*** Opening of Listed records ***
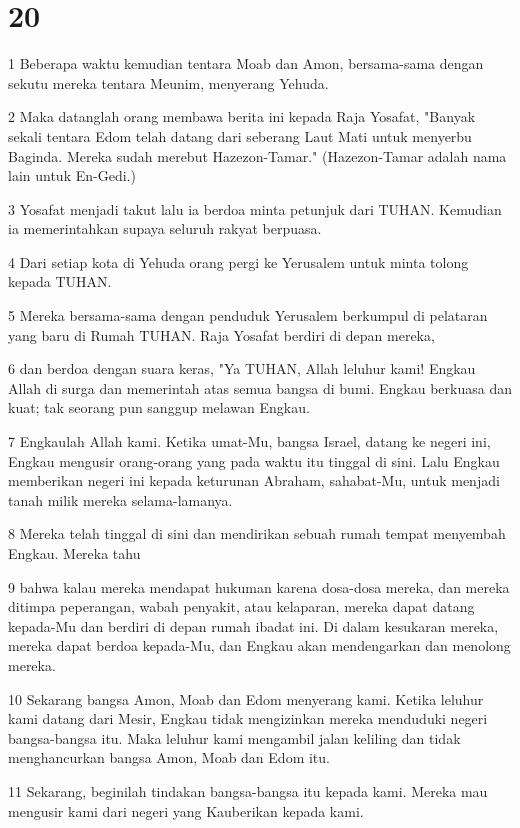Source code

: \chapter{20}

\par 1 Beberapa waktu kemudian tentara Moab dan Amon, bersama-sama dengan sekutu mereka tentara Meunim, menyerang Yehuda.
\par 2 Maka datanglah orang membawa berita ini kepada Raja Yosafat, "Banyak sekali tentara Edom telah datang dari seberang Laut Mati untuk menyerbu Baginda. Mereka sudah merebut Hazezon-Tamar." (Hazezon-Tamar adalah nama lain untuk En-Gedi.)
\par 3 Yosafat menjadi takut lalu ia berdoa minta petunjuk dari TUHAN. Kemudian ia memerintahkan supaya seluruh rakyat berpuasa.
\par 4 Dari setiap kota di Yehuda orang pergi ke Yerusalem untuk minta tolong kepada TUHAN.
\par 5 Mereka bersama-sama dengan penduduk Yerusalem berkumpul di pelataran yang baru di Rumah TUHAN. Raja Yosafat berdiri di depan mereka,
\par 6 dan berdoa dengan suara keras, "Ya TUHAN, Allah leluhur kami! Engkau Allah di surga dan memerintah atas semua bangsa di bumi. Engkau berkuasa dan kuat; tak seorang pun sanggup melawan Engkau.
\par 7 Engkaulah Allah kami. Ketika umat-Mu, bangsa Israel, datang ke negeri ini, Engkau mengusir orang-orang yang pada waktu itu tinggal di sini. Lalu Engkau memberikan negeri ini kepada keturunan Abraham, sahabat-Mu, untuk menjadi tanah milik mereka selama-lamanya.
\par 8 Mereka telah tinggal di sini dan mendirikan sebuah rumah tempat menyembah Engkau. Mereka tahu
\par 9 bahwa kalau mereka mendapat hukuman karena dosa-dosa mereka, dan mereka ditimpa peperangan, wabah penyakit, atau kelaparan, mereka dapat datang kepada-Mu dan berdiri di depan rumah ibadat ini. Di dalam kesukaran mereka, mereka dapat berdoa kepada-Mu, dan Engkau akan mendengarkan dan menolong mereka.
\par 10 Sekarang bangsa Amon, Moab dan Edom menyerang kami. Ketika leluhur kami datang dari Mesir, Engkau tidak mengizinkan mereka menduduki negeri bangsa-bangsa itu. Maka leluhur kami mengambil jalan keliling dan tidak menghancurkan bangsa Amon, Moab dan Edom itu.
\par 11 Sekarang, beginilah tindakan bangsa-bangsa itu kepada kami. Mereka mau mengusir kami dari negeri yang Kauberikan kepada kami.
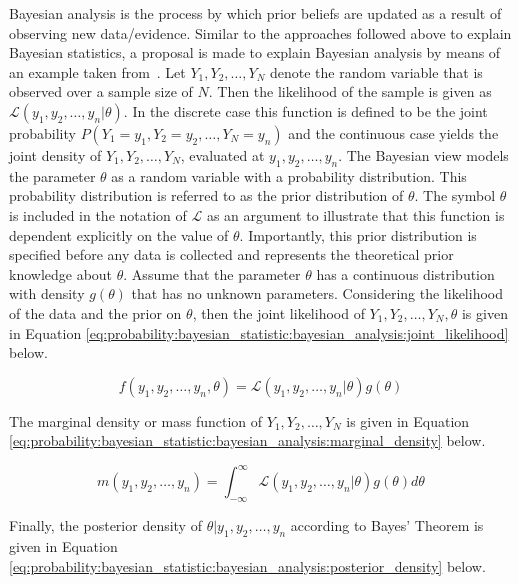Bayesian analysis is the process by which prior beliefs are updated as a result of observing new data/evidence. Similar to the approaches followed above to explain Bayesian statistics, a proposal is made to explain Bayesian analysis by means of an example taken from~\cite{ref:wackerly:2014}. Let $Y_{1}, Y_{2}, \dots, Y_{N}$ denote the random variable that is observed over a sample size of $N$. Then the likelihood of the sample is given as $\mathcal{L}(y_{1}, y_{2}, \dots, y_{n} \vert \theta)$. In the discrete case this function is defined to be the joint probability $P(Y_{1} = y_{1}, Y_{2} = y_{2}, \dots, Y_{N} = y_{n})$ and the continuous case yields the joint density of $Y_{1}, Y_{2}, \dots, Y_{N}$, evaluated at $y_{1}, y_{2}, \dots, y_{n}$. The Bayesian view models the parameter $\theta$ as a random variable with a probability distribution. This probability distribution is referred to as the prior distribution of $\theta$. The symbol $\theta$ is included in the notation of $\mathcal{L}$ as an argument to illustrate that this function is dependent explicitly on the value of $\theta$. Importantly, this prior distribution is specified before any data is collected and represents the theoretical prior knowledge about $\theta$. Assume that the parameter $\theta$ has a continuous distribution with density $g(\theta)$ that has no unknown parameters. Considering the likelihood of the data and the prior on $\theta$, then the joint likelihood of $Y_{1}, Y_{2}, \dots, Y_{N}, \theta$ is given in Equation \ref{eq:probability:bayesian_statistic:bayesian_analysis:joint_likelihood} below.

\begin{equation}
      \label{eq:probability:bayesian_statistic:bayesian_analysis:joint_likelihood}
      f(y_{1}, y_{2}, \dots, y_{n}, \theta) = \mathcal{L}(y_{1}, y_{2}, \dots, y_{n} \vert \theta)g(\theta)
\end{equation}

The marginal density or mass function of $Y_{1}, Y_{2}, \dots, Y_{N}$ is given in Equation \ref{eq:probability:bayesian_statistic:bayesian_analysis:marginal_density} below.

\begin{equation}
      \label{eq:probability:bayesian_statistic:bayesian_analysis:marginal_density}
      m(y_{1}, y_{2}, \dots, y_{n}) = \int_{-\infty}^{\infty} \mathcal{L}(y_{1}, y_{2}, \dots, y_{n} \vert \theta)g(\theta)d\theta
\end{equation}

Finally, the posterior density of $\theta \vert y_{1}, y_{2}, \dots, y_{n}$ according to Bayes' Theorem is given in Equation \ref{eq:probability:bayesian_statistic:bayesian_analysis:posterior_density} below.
*** Close of Listed records ***
Verbatim transcription needed, from the opening line of the entries above through the line containing "Kauberikan kepada kami."; pictures do not belong in it.

§ Answer to the exercise
Source code

: \chapter{20}

\par 1 Beberapa waktu kemudian tentara Moab dan Amon, bersama-sama dengan sekutu mereka tentara Meunim, menyerang Yehuda.
\par 2 Maka datanglah orang membawa berita ini kepada Raja Yosafat, "Banyak sekali tentara Edom telah datang dari seberang Laut Mati untuk menyerbu Baginda. Mereka sudah merebut Hazezon-Tamar." (Hazezon-Tamar adalah nama lain untuk En-Gedi.)
\par 3 Yosafat menjadi takut lalu ia berdoa minta petunjuk dari TUHAN. Kemudian ia memerintahkan supaya seluruh rakyat berpuasa.
\par 4 Dari setiap kota di Yehuda orang pergi ke Yerusalem untuk minta tolong kepada TUHAN.
\par 5 Mereka bersama-sama dengan penduduk Yerusalem berkumpul di pelataran yang baru di Rumah TUHAN. Raja Yosafat berdiri di depan mereka,
\par 6 dan berdoa dengan suara keras, "Ya TUHAN, Allah leluhur kami! Engkau Allah di surga dan memerintah atas semua bangsa di bumi. Engkau berkuasa dan kuat; tak seorang pun sanggup melawan Engkau.
\par 7 Engkaulah Allah kami. Ketika umat-Mu, bangsa Israel, datang ke negeri ini, Engkau mengusir orang-orang yang pada waktu itu tinggal di sini. Lalu Engkau memberikan negeri ini kepada keturunan Abraham, sahabat-Mu, untuk menjadi tanah milik mereka selama-lamanya.
\par 8 Mereka telah tinggal di sini dan mendirikan sebuah rumah tempat menyembah Engkau. Mereka tahu
\par 9 bahwa kalau mereka mendapat hukuman karena dosa-dosa mereka, dan mereka ditimpa peperangan, wabah penyakit, atau kelaparan, mereka dapat datang kepada-Mu dan berdiri di depan rumah ibadat ini. Di dalam kesukaran mereka, mereka dapat berdoa kepada-Mu, dan Engkau akan mendengarkan dan menolong mereka.
\par 10 Sekarang bangsa Amon, Moab dan Edom menyerang kami. Ketika leluhur kami datang dari Mesir, Engkau tidak mengizinkan mereka menduduki negeri bangsa-bangsa itu. Maka leluhur kami mengambil jalan keliling dan tidak menghancurkan bangsa Amon, Moab dan Edom itu.
\par 11 Sekarang, beginilah tindakan bangsa-bangsa itu kepada kami. Mereka mau mengusir kami dari negeri yang Kauberikan kepada kami.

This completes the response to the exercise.